:: YOUR TASK ::
Your answer should be the records below, written out exactly.

************

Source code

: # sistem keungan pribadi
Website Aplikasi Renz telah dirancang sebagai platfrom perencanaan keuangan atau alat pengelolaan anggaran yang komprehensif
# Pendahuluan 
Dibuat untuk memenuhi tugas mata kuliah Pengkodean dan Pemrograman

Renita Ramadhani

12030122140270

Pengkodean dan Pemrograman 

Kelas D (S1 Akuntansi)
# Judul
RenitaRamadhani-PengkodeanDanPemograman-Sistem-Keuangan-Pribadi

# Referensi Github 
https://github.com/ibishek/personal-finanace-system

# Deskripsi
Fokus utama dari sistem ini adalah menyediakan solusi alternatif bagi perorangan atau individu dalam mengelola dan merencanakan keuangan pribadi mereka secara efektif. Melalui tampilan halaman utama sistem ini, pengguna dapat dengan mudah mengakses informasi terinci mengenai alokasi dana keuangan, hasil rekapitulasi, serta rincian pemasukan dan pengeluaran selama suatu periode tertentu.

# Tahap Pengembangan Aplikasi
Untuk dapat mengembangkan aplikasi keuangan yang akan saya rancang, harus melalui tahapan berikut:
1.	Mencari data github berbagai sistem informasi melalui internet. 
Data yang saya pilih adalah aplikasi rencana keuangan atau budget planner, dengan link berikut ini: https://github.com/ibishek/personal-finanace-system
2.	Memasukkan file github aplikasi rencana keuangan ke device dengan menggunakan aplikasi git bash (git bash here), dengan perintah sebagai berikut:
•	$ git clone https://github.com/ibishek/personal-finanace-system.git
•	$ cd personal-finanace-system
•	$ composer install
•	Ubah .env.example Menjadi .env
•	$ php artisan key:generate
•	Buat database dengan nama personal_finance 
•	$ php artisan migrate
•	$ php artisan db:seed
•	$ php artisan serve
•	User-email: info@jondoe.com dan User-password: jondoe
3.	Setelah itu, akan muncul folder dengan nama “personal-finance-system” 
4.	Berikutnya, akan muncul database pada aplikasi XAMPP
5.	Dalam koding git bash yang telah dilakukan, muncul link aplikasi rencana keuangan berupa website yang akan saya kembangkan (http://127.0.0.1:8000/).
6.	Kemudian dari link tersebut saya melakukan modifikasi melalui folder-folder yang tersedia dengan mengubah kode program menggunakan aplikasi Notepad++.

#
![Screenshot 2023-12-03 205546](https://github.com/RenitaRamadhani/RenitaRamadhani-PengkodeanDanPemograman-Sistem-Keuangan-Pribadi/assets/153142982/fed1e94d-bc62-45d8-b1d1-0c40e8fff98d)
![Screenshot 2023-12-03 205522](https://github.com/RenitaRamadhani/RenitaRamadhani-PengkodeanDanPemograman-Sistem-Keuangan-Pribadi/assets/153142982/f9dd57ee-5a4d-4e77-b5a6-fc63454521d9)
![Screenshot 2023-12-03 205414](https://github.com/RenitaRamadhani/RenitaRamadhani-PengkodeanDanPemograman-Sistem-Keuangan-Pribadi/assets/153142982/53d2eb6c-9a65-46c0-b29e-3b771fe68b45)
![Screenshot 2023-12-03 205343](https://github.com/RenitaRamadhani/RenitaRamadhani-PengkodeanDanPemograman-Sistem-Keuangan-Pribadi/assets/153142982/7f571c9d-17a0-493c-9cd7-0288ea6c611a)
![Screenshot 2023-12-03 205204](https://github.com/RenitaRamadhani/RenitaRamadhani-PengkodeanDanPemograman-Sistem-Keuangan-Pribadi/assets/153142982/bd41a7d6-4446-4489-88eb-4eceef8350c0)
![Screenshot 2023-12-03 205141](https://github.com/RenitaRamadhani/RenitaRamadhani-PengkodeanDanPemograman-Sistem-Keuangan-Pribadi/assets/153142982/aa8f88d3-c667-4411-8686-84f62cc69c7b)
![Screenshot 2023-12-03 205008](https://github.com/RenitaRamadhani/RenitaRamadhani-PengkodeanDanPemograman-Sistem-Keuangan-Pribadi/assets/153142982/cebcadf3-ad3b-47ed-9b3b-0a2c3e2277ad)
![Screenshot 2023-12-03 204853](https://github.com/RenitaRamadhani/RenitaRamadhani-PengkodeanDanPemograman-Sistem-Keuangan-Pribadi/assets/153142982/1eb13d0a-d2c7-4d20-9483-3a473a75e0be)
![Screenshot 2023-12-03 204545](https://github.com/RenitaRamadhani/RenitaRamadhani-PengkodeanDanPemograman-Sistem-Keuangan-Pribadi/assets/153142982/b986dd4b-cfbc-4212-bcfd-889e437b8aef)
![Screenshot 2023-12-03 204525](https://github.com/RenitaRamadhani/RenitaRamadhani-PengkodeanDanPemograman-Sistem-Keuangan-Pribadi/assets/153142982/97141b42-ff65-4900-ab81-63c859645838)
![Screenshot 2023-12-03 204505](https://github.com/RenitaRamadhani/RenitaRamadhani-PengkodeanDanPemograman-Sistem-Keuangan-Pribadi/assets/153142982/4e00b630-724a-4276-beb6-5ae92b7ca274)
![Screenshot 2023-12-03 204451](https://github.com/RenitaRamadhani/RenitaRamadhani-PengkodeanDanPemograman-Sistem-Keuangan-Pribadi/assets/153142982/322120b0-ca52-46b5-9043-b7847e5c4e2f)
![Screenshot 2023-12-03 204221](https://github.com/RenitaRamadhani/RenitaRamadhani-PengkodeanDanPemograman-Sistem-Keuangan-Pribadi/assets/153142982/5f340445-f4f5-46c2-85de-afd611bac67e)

************

:: RESPONSE ::
Source code

: # sistem keungan pribadi
Website Aplikasi Renz telah dirancang sebagai platfrom perencanaan keuangan atau alat pengelolaan anggaran yang komprehensif
# Pendahuluan 
Dibuat untuk memenuhi tugas mata kuliah Pengkodean dan Pemrograman

Renita Ramadhani

12030122140270

Pengkodean dan Pemrograman 

Kelas D (S1 Akuntansi)
# Judul
RenitaRamadhani-PengkodeanDanPemograman-Sistem-Keuangan-Pribadi

# Referensi Github 
https://github.com/ibishek/personal-finanace-system

# Deskripsi
Fokus utama dari sistem ini adalah menyediakan solusi alternatif bagi perorangan atau individu dalam mengelola dan merencanakan keuangan pribadi mereka secara efektif. Melalui tampilan halaman utama sistem ini, pengguna dapat dengan mudah mengakses informasi terinci mengenai alokasi dana keuangan, hasil rekapitulasi, serta rincian pemasukan dan pengeluaran selama suatu periode tertentu.

# Tahap Pengembangan Aplikasi
Untuk dapat mengembangkan aplikasi keuangan yang akan saya rancang, harus melalui tahapan berikut:
1.	Mencari data github berbagai sistem informasi melalui internet. 
Data yang saya pilih adalah aplikasi rencana keuangan atau budget planner, dengan link berikut ini: https://github.com/ibishek/personal-finanace-system
2.	Memasukkan file github aplikasi rencana keuangan ke device dengan menggunakan aplikasi git bash (git bash here), dengan perintah sebagai berikut:
•	$ git clone https://github.com/ibishek/personal-finanace-system.git
•	$ cd personal-finanace-system
•	$ composer install
•	Ubah .env.example Menjadi .env
•	$ php artisan key:generate
•	Buat database dengan nama personal_finance 
•	$ php artisan migrate
•	$ php artisan db:seed
•	$ php artisan serve
•	User-email: info@jondoe.com dan User-password: jondoe
3.	Setelah itu, akan muncul folder dengan nama “personal-finance-system” 
4.	Berikutnya, akan muncul database pada aplikasi XAMPP
5.	Dalam koding git bash yang telah dilakukan, muncul link aplikasi rencana keuangan berupa website yang akan saya kembangkan (http://127.0.0.1:8000/).
6.	Kemudian dari link tersebut saya melakukan modifikasi melalui folder-folder yang tersedia dengan mengubah kode program menggunakan aplikasi Notepad++.

#
![Screenshot 2023-12-03 205546](https://github.com/RenitaRamadhani/RenitaRamadhani-PengkodeanDanPemograman-Sistem-Keuangan-Pribadi/assets/153142982/fed1e94d-bc62-45d8-b1d1-0c40e8fff98d)
![Screenshot 2023-12-03 205522](https://github.com/RenitaRamadhani/RenitaRamadhani-PengkodeanDanPemograman-Sistem-Keuangan-Pribadi/assets/153142982/f9dd57ee-5a4d-4e77-b5a6-fc63454521d9)
![Screenshot 2023-12-03 205414](https://github.com/RenitaRamadhani/RenitaRamadhani-PengkodeanDanPemograman-Sistem-Keuangan-Pribadi/assets/153142982/53d2eb6c-9a65-46c0-b29e-3b771fe68b45)
![Screenshot 2023-12-03 205343](https://github.com/RenitaRamadhani/RenitaRamadhani-PengkodeanDanPemograman-Sistem-Keuangan-Pribadi/assets/153142982/7f571c9d-17a0-493c-9cd7-0288ea6c611a)
![Screenshot 2023-12-03 205204](https://github.com/RenitaRamadhani/RenitaRamadhani-PengkodeanDanPemograman-Sistem-Keuangan-Pribadi/assets/153142982/bd41a7d6-4446-4489-88eb-4eceef8350c0)
![Screenshot 2023-12-03 205141](https://github.com/RenitaRamadhani/RenitaRamadhani-PengkodeanDanPemograman-Sistem-Keuangan-Pribadi/assets/153142982/aa8f88d3-c667-4411-8686-84f62cc69c7b)
![Screenshot 2023-12-03 205008](https://github.com/RenitaRamadhani/RenitaRamadhani-PengkodeanDanPemograman-Sistem-Keuangan-Pribadi/assets/153142982/cebcadf3-ad3b-47ed-9b3b-0a2c3e2277ad)
![Screenshot 2023-12-03 204853](https://github.com/RenitaRamadhani/RenitaRamadhani-PengkodeanDanPemograman-Sistem-Keuangan-Pribadi/assets/153142982/1eb13d0a-d2c7-4d20-9483-3a473a75e0be)
![Screenshot 2023-12-03 204545](https://github.com/RenitaRamadhani/RenitaRamadhani-PengkodeanDanPemograman-Sistem-Keuangan-Pribadi/assets/153142982/b986dd4b-cfbc-4212-bcfd-889e437b8aef)
![Screenshot 2023-12-03 204525](https://github.com/RenitaRamadhani/RenitaRamadhani-PengkodeanDanPemograman-Sistem-Keuangan-Pribadi/assets/153142982/97141b42-ff65-4900-ab81-63c859645838)
![Screenshot 2023-12-03 204505](https://github.com/RenitaRamadhani/RenitaRamadhani-PengkodeanDanPemograman-Sistem-Keuangan-Pribadi/assets/153142982/4e00b630-724a-4276-beb6-5ae92b7ca274)
![Screenshot 2023-12-03 204451](https://github.com/RenitaRamadhani/RenitaRamadhani-PengkodeanDanPemograman-Sistem-Keuangan-Pribadi/assets/153142982/322120b0-ca52-46b5-9043-b7847e5c4e2f)
![Screenshot 2023-12-03 204221](https://github.com/RenitaRamadhani/RenitaRamadhani-PengkodeanDanPemograman-Sistem-Keuangan-Pribadi/assets/153142982/5f340445-f4f5-46c2-85de-afd611bac67e)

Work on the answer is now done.